Supplementary Figure 2

Relation between the number of singleton truncating variants per gene in the CHD data-set and in gnomAD.

The distribution (across genes) of the number of singleton truncating variants per gene is shown as an overlaid boxplot and violin plot for singletons in gnomAD (x axis), stratified by the the number of singleton variant in the CHD data-set (y axis); each dot represents a gene. The dashed line represents the linear regression predictions, which are appear unreliable because of outliers and the small number of unique CHD singleton counts. Only FLT4 has 7 truncating singletons, but the trend for other strata suggests that this is in large excess of singletons observed in gnomAD. Note that CHD singletons are not observed in gnomAD, whereas gnomAD singletons are observed only once in gnomAD.

Supplementary Figure 3

Relation between the number of singleton missense variants per gene in the CHD data-set and in gnomAD.

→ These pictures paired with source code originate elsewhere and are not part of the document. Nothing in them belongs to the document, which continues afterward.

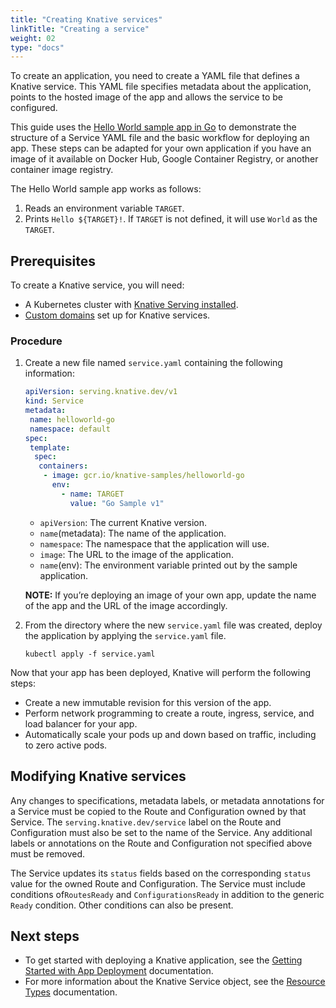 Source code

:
 ```yaml
---
title: "Creating Knative services"
linkTitle: "Creating a service"
weight: 02
type: "docs"
---
```


To create an application, you need to create a YAML file that defines a Knative service. This YAML file specifies metadata about the application, points to the hosted image of the app and allows the service to be configured.

This guide uses the [Hello World sample app in Go](../samples/hello-world/helloworld-go) to demonstrate the structure of a Service YAML file and the basic workflow for deploying an app. These steps can be adapted for your own application if you have an image of it available on Docker Hub, Google Container Registry, or another container image registry.

The Hello World sample app works as follows:
1. Reads an environment variable `TARGET`.
2. Prints `Hello ${TARGET}!`. If `TARGET` is not defined, it will use `World` as the `TARGET`.

## Prerequisites

To create a Knative service, you will need:
* A Kubernetes cluster with [Knative Serving installed](../../install).
* [Custom domains](../using-a-custom-domain/) set up for Knative services.

### Procedure

1. Create a new file named `service.yaml` containing the following information:

    ```yaml
    apiVersion: serving.knative.dev/v1
    kind: Service
    metadata:
     name: helloworld-go
     namespace: default
    spec:
     template:
      spec:
       containers:
        - image: gcr.io/knative-samples/helloworld-go
          env:
            - name: TARGET
              value: "Go Sample v1"
    ```
    * `apiVersion`: The current Knative version.
    * `name`(metadata): The name of the application.
    * `namespace`: The namespace that the application will use.
    * `image`: The URL to the image of the application.
    * `name`(env): The environment variable printed out by the sample application.

    **NOTE:** If you’re deploying an image of your own app, update the name of the app and the URL of the image accordingly.

1. From the directory where the new `service.yaml` file was created, deploy the application by applying the `service.yaml` file.

    ```
    kubectl apply -f service.yaml
    ```

Now that your app has been deployed, Knative will perform the following steps:

* Create a new immutable revision for this version of the app.
* Perform network programming to create a route, ingress, service, and load balancer for your app.
* Automatically scale your pods up and down based on traffic, including to zero active pods.

## Modifying Knative services

Any changes to specifications, metadata labels, or metadata annotations for a Service must be copied to the Route and Configuration owned by that Service. The `serving.knative.dev/service` label on the Route and Configuration must also be set to the name of the Service. Any additional labels or annotations on the Route and Configuration not specified above must be removed.

The Service updates its `status` fields based on the corresponding `status` value for the owned Route and Configuration.
The Service must include conditions of`RoutesReady` and `ConfigurationsReady` in addition to the generic `Ready` condition. Other conditions can also be present.

## Next steps

* To get started with deploying a Knative application, see the [Getting Started with App Deployment](../getting-started-knative-app/) documentation.
* For more information about the Knative Service object, see the [Resource Types](https://github.com/knative/specs/blob/main/specs/serving/overview.md) documentation.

The distribution (across genes) of the number of singleton missense variants per gene is shown as an overlaid boxplot and violin plot for singletons in gnomAD (x axis), stratified by the the number of singleton variant in the CHD data-set (y axis); each dot represents a gene. The dashed line represents the linear regression predictions, which appear robust. KL and DHH overlap with the lowest percentiles of the distribution, whereas BCKDK is lower than any observed value; only NOTCH1 has 8 missense singletons, but the trend for other strata suggests that this is in excess of singletons observed in gnomAD. Note that CHD singletons are not observed in gnomAD, whereas gnomAD singletons are observed only once in gnomAD.

Supplementary Figure 4

QQ-plots and p-value CHD/SZ scatterplot for the gene burden analysis restricted to constrained genes.

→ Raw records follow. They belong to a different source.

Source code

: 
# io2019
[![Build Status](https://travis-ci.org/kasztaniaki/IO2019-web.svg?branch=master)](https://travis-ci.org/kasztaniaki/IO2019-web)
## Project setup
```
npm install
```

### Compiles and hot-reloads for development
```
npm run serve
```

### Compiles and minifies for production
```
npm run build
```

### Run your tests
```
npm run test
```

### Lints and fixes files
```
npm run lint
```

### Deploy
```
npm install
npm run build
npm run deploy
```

(A) and (C) show the quantile-quantile (QQ) plots for gene burden p-values obtained for truncating singletons restricted to constrained genes (gnomAD o/e < 0.35, A) or missense singletons restricted to constrained genes (gnomAD o/e < 0.75, B). Only a few genes present p-values deviating from the null distribution, suggesting absence of systematic p-value inflation. (B) and (D) show scatterplots of the nominal p-values obtained for the gene burden analysis of truncating or missense singleton variants in constrained genes, comparing CHD (y axis) versus schizophrenia (x axis). The most significant genes for CHD are typically not significant for SZ, suggesting the absence of systematic confounders.

Supplementary Figure 5

Cytoscape enrichment map for the gene-sets with significant burden of singleton truncating variants in constrained genes.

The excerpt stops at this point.